# What you should do:
Copy word for word, please, the lines of the entries below running from the one containing "## Token issuance" to the one containing "## Kort retrospektivt", both ends included.

---+---

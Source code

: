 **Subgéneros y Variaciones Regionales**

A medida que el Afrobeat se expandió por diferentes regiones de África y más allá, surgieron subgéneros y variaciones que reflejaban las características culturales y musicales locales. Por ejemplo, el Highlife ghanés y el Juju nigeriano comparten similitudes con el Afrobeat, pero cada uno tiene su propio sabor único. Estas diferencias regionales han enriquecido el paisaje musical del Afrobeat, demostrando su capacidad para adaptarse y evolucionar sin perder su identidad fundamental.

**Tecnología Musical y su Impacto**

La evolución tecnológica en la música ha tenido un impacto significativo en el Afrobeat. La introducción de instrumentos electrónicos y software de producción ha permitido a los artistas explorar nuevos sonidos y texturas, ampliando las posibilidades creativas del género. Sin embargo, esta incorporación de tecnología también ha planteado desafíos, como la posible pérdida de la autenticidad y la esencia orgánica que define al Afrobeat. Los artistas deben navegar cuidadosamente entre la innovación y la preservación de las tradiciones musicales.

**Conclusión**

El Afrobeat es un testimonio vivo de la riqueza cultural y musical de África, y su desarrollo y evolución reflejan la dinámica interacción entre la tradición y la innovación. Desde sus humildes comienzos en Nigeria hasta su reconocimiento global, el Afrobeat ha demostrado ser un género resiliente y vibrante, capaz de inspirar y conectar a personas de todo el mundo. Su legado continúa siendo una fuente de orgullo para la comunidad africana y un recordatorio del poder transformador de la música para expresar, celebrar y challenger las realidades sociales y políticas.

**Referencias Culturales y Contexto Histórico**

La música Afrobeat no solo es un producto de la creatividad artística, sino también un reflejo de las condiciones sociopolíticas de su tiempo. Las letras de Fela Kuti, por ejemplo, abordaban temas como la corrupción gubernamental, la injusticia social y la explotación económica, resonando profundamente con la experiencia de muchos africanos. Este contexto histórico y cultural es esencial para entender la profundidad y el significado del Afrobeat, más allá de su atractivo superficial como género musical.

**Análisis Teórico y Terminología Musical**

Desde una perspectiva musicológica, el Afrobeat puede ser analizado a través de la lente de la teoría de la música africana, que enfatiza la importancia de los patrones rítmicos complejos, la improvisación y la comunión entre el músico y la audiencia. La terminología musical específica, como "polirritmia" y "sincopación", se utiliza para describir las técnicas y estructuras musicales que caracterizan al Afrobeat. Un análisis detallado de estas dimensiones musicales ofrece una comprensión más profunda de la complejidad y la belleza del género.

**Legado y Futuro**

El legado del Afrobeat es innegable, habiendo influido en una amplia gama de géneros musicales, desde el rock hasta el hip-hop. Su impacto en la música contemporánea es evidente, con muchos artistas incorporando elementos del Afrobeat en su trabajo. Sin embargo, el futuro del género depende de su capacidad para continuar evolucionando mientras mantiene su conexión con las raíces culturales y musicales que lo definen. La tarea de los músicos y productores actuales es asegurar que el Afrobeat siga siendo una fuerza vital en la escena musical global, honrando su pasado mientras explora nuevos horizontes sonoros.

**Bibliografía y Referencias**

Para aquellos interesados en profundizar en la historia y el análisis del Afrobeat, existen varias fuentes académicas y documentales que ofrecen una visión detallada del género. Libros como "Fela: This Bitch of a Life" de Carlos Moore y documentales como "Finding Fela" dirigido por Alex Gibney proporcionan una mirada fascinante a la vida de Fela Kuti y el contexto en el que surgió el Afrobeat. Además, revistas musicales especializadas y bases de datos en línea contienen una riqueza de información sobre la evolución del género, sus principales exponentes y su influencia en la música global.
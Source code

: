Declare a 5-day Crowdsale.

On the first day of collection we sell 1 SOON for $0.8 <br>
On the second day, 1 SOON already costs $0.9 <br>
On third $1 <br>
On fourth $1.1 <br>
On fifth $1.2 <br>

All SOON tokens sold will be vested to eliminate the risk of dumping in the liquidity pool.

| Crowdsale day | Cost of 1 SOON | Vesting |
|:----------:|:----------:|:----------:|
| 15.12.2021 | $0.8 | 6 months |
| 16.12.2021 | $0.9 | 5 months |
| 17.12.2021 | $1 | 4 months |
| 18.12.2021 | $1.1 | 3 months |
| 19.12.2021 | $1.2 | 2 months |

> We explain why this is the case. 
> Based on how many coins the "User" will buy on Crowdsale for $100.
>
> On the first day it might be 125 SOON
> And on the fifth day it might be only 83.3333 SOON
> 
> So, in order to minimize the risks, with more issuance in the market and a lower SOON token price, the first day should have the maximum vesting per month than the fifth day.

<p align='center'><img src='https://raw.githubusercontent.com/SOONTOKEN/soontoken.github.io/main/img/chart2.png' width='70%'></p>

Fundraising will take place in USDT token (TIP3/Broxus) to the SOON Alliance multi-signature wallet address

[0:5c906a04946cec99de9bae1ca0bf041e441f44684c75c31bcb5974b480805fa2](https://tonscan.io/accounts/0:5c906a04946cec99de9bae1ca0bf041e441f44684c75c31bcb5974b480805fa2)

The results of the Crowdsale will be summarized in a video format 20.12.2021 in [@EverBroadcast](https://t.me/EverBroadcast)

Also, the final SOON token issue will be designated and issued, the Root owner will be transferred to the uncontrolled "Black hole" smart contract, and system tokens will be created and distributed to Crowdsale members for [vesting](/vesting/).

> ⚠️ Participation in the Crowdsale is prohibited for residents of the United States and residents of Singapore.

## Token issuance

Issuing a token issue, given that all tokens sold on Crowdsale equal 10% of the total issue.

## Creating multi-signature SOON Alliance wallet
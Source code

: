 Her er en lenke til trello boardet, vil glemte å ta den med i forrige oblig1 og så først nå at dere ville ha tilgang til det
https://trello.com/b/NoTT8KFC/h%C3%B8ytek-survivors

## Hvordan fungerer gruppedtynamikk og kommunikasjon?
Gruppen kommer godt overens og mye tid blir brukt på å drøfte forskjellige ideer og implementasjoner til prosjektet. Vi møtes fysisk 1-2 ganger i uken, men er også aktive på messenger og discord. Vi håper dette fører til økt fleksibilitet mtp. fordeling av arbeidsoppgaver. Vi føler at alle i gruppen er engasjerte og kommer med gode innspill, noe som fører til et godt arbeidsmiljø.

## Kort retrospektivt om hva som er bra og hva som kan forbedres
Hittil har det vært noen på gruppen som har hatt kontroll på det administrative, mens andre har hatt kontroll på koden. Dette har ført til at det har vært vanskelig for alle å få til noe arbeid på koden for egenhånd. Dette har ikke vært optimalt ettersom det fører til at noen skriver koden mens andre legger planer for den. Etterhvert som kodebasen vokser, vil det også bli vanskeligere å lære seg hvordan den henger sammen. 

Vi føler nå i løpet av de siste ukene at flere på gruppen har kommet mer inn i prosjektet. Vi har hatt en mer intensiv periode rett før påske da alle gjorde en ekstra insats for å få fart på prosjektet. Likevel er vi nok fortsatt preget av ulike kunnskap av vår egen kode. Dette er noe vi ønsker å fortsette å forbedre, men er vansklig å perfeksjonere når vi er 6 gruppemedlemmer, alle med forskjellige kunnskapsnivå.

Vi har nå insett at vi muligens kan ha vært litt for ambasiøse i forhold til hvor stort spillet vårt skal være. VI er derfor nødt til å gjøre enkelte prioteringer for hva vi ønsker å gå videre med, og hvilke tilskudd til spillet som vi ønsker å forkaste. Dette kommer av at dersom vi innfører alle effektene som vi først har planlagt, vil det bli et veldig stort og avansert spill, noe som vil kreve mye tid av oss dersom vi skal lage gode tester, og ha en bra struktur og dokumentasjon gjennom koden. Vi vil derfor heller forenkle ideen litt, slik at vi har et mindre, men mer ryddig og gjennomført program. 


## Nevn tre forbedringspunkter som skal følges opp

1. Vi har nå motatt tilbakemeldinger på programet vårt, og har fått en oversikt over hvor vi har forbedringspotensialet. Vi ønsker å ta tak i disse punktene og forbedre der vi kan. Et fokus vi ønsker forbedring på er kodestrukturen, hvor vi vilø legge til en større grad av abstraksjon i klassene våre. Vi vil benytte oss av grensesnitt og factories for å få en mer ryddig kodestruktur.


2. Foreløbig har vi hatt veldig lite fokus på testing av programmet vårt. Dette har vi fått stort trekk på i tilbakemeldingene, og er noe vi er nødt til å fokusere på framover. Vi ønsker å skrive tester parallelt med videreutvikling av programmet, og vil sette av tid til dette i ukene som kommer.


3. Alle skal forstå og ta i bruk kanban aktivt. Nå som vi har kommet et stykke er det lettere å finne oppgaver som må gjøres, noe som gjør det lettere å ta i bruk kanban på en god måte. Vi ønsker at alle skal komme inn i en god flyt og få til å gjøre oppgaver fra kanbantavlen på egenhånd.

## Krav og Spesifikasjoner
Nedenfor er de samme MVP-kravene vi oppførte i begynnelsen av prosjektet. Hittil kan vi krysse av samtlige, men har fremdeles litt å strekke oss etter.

---+---

# Written response:
## Token issuance

Issuing a token issue, given that all tokens sold on Crowdsale equal 10% of the total issue.

## Creating multi-signature SOON Alliance wallet
Source code

: Her er en lenke til trello boardet, vil glemte å ta den med i forrige oblig1 og så først nå at dere ville ha tilgang til det
https://trello.com/b/NoTT8KFC/h%C3%B8ytek-survivors

## Hvordan fungerer gruppedtynamikk og kommunikasjon?
Gruppen kommer godt overens og mye tid blir brukt på å drøfte forskjellige ideer og implementasjoner til prosjektet. Vi møtes fysisk 1-2 ganger i uken, men er også aktive på messenger og discord. Vi håper dette fører til økt fleksibilitet mtp. fordeling av arbeidsoppgaver. Vi føler at alle i gruppen er engasjerte og kommer med gode innspill, noe som fører til et godt arbeidsmiljø.

## Kort retrospektivt om hva som er bra og hva som kan forbedres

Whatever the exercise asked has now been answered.